BEGIN SOURCE MATERIAL

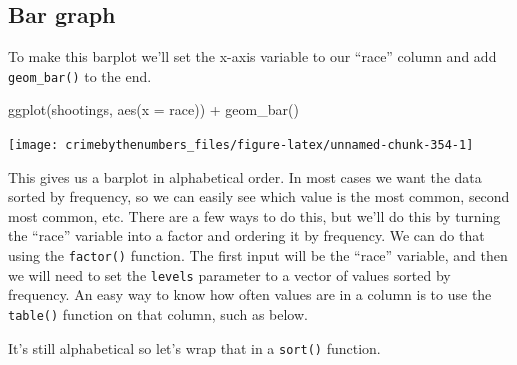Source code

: \documentclass[
  a4paper,
]{krantz}
\makeatletter
\newenvironment{Shaded}{\begin{snugshade}}{\end{snugshade}}
\newcommand{\AttributeTok}[1]{\textcolor[rgb]{0.61,0.61,0.61}{#1}}
\newcommand{\CommentTok}[1]{\textcolor[rgb]{0.37,0.37,0.37}{\textit{#1}}}
\newcommand{\FunctionTok}[1]{\textcolor[rgb]{0,0,0}{#1}}
\newcommand{\NormalTok}[1]{#1}
\newcommand{\SpecialCharTok}[1]{\textcolor[rgb]{0,0,0}{#1}}
\newenvironment{kframe}{%
\medskip{}
\setlength{\fboxsep}{.8em}
 \def\at@end@of@kframe{}%
 \ifinner\ifhmode%
  \def\at@end@of@kframe{\end{minipage}}%
  \begin{minipage}{\columnwidth}%
 \fi\fi%
 \def\FrameCommand##1{\hskip\@totalleftmargin \hskip-\fboxsep
 \colorbox{shadecolor}{##1}\hskip-\fboxsep
     \hskip-\linewidth \hskip-\@totalleftmargin \hskip\columnwidth}%
 \MakeFramed {\advance\hsize-\width
   \@totalleftmargin\z@ \linewidth\hsize
   \@setminipage}}%
 {\par\unskip\endMakeFramed%
 \at@end@of@kframe}
\renewenvironment{Shaded}{\begin{kframe}}{\end{kframe}}
\makeatother
\begin{document}
\hypertarget{bar-graph}{%
\subsection{Bar graph}\label{bar-graph}}

To make this barplot we'll set the x-axis variable to our
``race'' column and add \texttt{geom\_bar()} to the end.

\begin{Shaded}
\begin{Highlighting}[]
\FunctionTok{ggplot}\NormalTok{(shootings, }\FunctionTok{aes}\NormalTok{(}\AttributeTok{x =}\NormalTok{ race)) }\SpecialCharTok{+}
  \FunctionTok{geom\_bar}\NormalTok{()}
\end{Highlighting}
\end{Shaded}

\begin{center}\texttt{[image: crimebythenumbers\_files/figure-latex/unnamed-chunk-354-1]} \end{center}

This gives us a barplot in alphabetical order. In most cases
we want the data sorted by frequency, so we can easily see
which value is the most common, second most common, etc.
There are a few ways to do this, but we'll do this by
turning the ``race'' variable into a factor and ordering it
by frequency. We can do that using the \texttt{factor()}
function. The first input will be the ``race'' variable, and
then we will need to set the \texttt{levels} parameter to a
vector of values sorted by frequency. An easy way to know
how often values are in a column is to use the
\texttt{table()} function on that column, such as below.

\begin{Shaded}
\end{Shaded}

It's still alphabetical so let's wrap that in a
\texttt{sort()} function.

\begin{Shaded}
\end{Shaded}
\end{document}
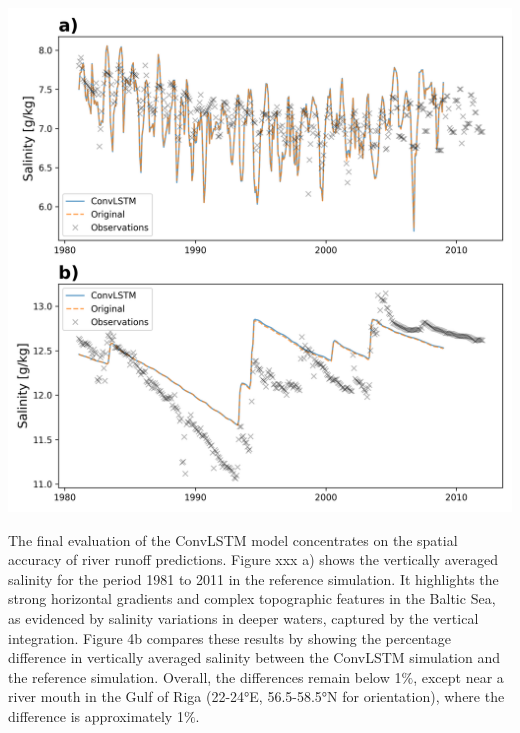 \documentclass[
]{agujournal2019}
\begin{document}
\includegraphics{../src/figures/by15_model.png}

The final evaluation of the ConvLSTM model concentrates on the spatial
accuracy of river runoff predictions. Figure xxx a) shows the vertically
averaged salinity for the period 1981 to 2011 in the reference
simulation. It highlights the strong horizontal gradients and complex
topographic features in the Baltic Sea, as evidenced by salinity
variations in deeper waters, captured by the vertical integration.
Figure 4b compares these results by showing the percentage difference in
vertically averaged salinity between the ConvLSTM simulation and the
reference simulation. Overall, the differences remain below 1\(\%\),
except near a river mouth in the Gulf of Riga (22-24°E, 56.5-58.5°N for
orientation), where the difference is approximately 1\(\%\).
\end{document}
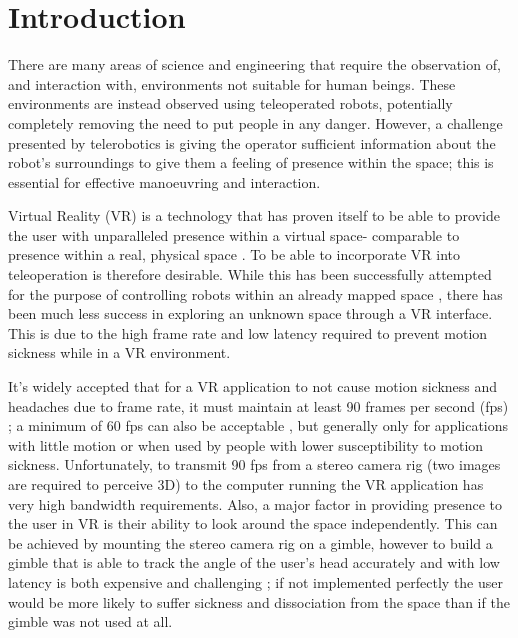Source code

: \chapter{Introduction}

There are many areas of science and engineering that require the observation of, and interaction with, environments not suitable for human beings. These environments are instead observed using teleoperated robots, potentially completely removing the need to put people in any danger. However, a challenge presented by telerobotics is giving the operator sufficient information about the robot's surroundings to give them a feeling of presence \cite{presence} within the space; this is essential for effective manoeuvring and interaction.

Virtual Reality (VR) is a technology that has proven itself to be able to provide the user with unparalleled presence within a virtual space- comparable to presence within a real, physical space \cite{loomis2016presence,McGlynn}. To be able to incorporate VR into teleoperation is therefore desirable. While this has been successfully attempted for the purpose of controlling robots within an already mapped space \cite{bounds2016integrated}, there has been much less success in exploring an unknown space through a VR interface. This is due to the high frame rate and low latency required to prevent motion sickness while in a VR environment.

It's widely accepted that for a VR application to not cause motion sickness and headaches due to frame rate, it must maintain at least 90 frames per second (fps) \cite{FrameRate}; a minimum of 60 fps can also be acceptable \cite{Borg2013UsingAG}, but generally only for applications with little motion or when used by people with lower susceptibility to motion sickness. Unfortunately, to transmit 90 fps from a stereo camera rig (two images are required to perceive 3D) to the computer running the VR application has very high bandwidth requirements. Also, a major factor in providing presence to the user in VR is their ability to look around the space independently. This can be achieved by mounting the stereo camera rig on a gimble, however to build a gimble that is able to track the angle of the user's head accurately and with low latency is both expensive and challenging \cite{DORA}; if not implemented perfectly the user would be more likely to suffer sickness and dissociation from the space than if the gimble was not used at all.

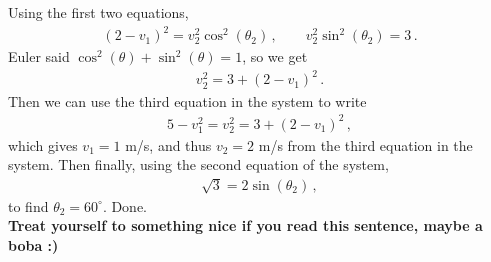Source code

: \documentclass[11pt]{article}
\begin{document}
Using the first two equations,  
\begin{align*}
(2-v_1)^2 = v_2^2 \cos^2(\theta_2)\,,\qquad
v_2^2\sin^2(\theta_2) = 3 \,.
\end{align*}
Euler said $\cos^2(\theta) + \sin^2(\theta ) = 1$, so we get
\begin{align*}
v_2^2 = 3 + (2-v_1)^2\,.
\end{align*}
Then we can use the third equation in the system to write
\begin{align*}
5-v_1^2 =v_2^2 =3+(2-v_1)^2\,,
\end{align*}
which gives $v_1 = 1$ m/s, and thus $v_2 =2$ m/s from the third equation in the system. Then finally, using the second equation of the system, 
\begin{align*}
\sqrt{3} = 2\sin(\theta_2)\,,
\end{align*}
to find $\theta_2 = 60^\circ$. Done.\\

\noindent\textbf{Treat yourself to something nice if you read this sentence, maybe a boba :)}
\end{document}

END SOURCE MATERIAL

WHAT THE TASK ASKS:
Looking at the data above, count each line that holds the word "FunctionTok" and report the count alone.

ANSWER FOR THE TASK:
3